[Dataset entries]
***
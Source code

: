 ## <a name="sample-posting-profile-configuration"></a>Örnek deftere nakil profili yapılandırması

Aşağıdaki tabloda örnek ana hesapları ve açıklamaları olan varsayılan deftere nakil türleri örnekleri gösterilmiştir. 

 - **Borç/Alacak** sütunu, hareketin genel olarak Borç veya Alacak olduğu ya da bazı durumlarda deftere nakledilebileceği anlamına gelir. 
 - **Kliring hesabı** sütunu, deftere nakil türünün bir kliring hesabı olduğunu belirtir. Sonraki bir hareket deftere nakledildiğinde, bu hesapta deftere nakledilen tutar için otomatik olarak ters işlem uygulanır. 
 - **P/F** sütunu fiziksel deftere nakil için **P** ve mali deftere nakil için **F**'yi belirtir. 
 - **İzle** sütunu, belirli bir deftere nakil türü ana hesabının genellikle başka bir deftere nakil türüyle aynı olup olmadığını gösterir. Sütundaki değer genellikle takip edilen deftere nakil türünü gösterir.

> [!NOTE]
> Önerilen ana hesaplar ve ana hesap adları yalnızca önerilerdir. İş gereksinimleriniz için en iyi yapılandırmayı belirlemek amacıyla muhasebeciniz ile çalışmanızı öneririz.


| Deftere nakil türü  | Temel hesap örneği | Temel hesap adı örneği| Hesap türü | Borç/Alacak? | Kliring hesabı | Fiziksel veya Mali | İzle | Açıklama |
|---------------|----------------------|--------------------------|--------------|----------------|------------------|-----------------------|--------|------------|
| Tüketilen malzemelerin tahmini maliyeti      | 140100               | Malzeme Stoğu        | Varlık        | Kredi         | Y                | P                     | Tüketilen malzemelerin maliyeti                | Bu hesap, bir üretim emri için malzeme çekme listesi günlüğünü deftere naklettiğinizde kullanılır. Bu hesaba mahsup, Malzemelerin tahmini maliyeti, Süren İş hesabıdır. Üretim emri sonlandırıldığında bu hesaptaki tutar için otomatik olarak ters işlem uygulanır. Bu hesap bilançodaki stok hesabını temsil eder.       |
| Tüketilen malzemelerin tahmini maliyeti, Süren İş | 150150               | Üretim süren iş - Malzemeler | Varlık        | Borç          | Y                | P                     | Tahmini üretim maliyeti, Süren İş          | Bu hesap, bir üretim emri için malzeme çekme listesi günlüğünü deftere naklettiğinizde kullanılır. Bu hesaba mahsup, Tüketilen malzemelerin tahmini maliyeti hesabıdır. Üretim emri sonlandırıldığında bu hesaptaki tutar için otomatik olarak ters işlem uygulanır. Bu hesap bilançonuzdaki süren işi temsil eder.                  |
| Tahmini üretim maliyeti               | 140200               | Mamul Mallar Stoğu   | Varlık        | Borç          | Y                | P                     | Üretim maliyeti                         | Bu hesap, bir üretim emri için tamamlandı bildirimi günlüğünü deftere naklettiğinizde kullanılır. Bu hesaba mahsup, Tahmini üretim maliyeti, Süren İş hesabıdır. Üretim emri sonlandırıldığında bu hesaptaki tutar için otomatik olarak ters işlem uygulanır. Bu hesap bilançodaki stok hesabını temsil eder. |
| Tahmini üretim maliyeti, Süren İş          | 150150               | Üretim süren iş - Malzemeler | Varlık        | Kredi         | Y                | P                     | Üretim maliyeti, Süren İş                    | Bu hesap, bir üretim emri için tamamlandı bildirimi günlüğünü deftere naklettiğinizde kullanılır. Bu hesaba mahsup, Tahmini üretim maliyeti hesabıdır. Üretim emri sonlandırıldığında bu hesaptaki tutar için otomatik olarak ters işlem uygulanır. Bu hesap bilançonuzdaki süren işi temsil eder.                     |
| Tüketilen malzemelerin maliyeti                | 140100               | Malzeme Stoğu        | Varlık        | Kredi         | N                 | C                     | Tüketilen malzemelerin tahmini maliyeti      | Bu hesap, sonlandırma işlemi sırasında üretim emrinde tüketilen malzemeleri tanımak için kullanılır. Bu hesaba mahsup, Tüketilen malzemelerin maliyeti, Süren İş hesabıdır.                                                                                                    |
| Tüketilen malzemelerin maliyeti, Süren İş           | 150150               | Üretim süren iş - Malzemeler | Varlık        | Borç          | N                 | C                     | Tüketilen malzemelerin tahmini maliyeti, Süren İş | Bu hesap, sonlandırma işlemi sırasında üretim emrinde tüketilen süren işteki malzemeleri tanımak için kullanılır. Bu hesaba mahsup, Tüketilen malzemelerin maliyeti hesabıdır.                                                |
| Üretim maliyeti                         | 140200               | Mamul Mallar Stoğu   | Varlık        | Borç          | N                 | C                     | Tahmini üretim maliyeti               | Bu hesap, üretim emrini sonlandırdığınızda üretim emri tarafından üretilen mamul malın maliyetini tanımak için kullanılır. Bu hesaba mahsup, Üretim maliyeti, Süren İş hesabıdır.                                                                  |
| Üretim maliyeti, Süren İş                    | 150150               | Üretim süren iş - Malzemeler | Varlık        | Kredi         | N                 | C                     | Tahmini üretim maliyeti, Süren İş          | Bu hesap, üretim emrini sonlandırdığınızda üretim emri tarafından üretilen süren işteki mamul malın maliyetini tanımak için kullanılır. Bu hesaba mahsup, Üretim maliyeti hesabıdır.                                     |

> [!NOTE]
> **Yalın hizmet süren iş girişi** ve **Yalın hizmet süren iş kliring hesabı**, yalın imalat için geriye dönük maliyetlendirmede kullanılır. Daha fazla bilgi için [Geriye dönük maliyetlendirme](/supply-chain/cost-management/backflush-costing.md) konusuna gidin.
***
- [Task item]
From the entries above, extract only the lines running from the one containing "Tahmini üretim maliyeti hesabıdır." through the one containing "emrinde tüketilen süren", inclusive.

- [Response to this exercise]
| Tahmini üretim maliyeti, Süren İş          | 150150               | Üretim süren iş - Malzemeler | Varlık        | Kredi         | Y                | P                     | Üretim maliyeti, Süren İş                    | Bu hesap, bir üretim emri için tamamlandı bildirimi günlüğünü deftere naklettiğinizde kullanılır. Bu hesaba mahsup, Tahmini üretim maliyeti hesabıdır. Üretim emri sonlandırıldığında bu hesaptaki tutar için otomatik olarak ters işlem uygulanır. Bu hesap bilançonuzdaki süren işi temsil eder.                     |
| Tüketilen malzemelerin maliyeti                | 140100               | Malzeme Stoğu        | Varlık        | Kredi         | N                 | C                     | Tüketilen malzemelerin tahmini maliyeti      | Bu hesap, sonlandırma işlemi sırasında üretim emrinde tüketilen malzemeleri tanımak için kullanılır. Bu hesaba mahsup, Tüketilen malzemelerin maliyeti, Süren İş hesabıdır.                                                                                                    |
| Tüketilen malzemelerin maliyeti, Süren İş           | 150150               | Üretim süren iş - Malzemeler | Varlık        | Borç          | N                 | C                     | Tüketilen malzemelerin tahmini maliyeti, Süren İş | Bu hesap, sonlandırma işlemi sırasında üretim emrinde tüketilen süren işteki malzemeleri tanımak için kullanılır. Bu hesaba mahsup, Tüketilen malzemelerin maliyeti hesabıdır.                                                |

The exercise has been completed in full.